Search the data for the word "their". Reproduce every line where it is found.

[Data entries]
━━━━━━━━━━

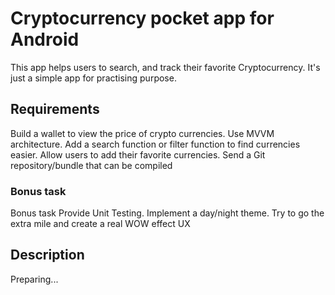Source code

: # Cryptocurrency pocket app for Android
This app helps users to search, and track their favorite Cryptocurrency.
It's just a simple app for practising purpose.
## Requirements
Build a wallet to view the price of crypto currencies.
Use MVVM architecture.
Add a search function or filter function to find currencies easier.
Allow users to add their favorite currencies.
Send a Git repository/bundle that can be compiled
### Bonus task
Bonus task
Provide Unit Testing.
Implement a day/night theme.
Try to go the extra mile and create a real WOW effect UX
## Description
Preparing...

━━━━━━━━━━

# EXPECTED ANSWER
This app helps users to search, and track their favorite Cryptocurrency.
Allow users to add their favorite currencies.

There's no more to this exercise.